**WHAT YOU HAVE TO DO**:
Using the records that appear below, write out exactly the lines from the one with "said Scrooge to" through the one with "replied the lad.", keeping both end lines.

### SUPPLIED ENTRIES

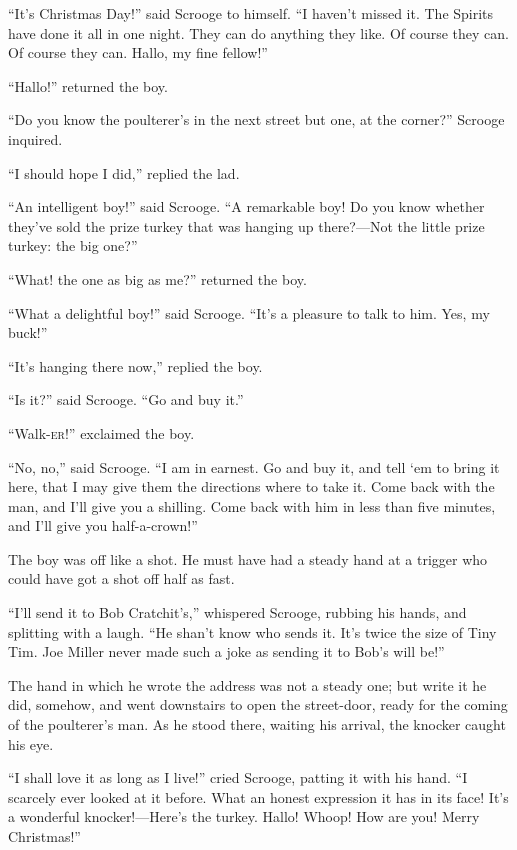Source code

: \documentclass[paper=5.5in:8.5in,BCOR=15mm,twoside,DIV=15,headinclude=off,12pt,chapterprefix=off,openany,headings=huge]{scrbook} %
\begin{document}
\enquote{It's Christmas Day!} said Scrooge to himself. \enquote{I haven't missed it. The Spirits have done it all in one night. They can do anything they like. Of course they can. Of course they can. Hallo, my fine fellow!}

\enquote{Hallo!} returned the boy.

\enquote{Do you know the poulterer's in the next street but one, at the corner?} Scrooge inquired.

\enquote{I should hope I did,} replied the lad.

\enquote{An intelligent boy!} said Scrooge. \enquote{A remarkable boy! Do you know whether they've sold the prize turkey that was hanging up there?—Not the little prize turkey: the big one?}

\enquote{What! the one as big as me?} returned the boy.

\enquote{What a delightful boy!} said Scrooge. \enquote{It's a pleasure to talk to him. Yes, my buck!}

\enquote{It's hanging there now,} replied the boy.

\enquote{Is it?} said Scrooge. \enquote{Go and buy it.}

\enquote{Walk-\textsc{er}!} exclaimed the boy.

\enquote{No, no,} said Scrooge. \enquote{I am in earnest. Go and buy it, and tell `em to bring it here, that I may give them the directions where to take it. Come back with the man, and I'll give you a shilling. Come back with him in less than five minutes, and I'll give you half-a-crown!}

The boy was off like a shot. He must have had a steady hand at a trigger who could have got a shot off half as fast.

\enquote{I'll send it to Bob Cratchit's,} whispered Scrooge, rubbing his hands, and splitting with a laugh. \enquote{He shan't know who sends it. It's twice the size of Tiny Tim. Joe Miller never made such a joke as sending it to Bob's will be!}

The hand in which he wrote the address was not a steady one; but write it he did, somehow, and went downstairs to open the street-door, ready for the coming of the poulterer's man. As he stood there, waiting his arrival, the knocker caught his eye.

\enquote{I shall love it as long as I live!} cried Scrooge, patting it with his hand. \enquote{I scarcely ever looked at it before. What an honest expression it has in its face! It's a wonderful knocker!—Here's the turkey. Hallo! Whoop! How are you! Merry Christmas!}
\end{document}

######
### SUPPLIED ENTRIES

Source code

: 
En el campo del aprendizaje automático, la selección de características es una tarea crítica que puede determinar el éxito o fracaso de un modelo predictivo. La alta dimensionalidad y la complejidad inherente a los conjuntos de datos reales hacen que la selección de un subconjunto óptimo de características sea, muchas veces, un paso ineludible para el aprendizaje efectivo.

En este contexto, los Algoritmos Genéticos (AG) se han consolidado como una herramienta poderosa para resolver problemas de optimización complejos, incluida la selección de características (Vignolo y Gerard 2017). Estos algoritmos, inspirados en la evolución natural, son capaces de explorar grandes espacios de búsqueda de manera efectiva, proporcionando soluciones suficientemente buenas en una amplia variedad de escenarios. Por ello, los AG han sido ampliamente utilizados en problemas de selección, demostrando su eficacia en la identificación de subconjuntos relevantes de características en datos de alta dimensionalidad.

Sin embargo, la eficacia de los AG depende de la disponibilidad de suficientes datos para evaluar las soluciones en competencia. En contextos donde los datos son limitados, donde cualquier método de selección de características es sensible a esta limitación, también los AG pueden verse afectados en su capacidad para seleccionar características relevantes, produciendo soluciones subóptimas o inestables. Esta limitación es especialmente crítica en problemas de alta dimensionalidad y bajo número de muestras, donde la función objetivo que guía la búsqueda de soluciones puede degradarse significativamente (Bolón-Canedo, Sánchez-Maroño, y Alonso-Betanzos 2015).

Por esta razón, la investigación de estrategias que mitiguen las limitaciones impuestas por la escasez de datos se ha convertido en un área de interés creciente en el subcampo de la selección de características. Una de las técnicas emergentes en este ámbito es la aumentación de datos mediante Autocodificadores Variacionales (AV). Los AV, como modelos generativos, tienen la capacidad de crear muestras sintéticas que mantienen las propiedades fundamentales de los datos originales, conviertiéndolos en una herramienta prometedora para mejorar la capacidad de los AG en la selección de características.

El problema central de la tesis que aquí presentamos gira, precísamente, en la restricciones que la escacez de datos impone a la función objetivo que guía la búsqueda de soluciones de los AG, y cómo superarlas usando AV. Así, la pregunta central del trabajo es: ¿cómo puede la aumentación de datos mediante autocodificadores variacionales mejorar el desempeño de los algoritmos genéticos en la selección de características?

######
### SUPPLIED ENTRIES

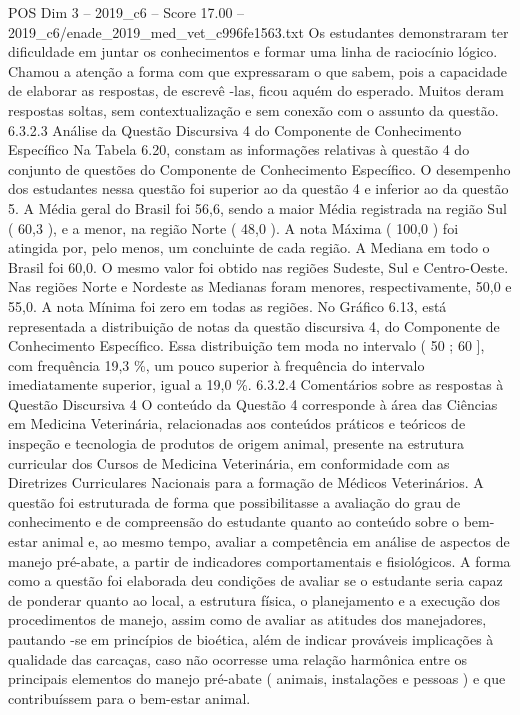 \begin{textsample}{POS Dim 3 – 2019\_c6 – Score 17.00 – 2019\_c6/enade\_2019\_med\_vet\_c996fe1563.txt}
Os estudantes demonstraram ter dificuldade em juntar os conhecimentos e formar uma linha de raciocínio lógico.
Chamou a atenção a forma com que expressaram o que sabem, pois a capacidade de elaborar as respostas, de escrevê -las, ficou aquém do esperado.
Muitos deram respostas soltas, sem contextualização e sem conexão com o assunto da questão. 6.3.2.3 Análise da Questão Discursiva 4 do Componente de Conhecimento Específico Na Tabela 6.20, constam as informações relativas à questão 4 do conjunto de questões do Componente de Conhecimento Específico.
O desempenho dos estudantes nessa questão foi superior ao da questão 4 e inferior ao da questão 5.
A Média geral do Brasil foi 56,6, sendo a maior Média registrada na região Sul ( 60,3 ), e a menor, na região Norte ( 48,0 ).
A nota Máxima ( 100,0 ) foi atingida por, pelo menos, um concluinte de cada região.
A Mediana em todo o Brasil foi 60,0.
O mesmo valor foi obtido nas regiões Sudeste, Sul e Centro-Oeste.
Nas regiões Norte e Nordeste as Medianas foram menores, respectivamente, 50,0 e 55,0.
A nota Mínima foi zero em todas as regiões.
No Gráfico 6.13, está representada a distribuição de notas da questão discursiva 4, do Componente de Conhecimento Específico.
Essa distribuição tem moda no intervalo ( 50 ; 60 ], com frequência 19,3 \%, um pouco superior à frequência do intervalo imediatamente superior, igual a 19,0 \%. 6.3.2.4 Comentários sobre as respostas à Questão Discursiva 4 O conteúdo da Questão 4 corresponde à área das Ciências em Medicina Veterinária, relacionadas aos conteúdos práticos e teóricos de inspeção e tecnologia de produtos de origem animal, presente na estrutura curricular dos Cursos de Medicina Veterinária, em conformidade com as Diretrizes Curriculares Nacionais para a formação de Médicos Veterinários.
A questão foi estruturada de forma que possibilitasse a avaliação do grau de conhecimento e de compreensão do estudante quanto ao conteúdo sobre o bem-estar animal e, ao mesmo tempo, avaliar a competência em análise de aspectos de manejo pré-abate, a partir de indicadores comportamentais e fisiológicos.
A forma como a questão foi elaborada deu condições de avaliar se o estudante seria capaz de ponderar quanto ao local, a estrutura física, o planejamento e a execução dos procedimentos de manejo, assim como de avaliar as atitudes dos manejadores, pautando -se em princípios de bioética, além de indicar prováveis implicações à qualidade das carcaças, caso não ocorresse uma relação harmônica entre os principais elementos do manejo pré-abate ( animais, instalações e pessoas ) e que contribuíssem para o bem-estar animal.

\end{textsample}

######

**OUTPUT OF THE TASK**:
\enquote{It's Christmas Day!} said Scrooge to himself. \enquote{I haven't missed it. The Spirits have done it all in one night. They can do anything they like. Of course they can. Of course they can. Hallo, my fine fellow!}

\enquote{Hallo!} returned the boy.

\enquote{Do you know the poulterer's in the next street but one, at the corner?} Scrooge inquired.

\enquote{I should hope I did,} replied the lad.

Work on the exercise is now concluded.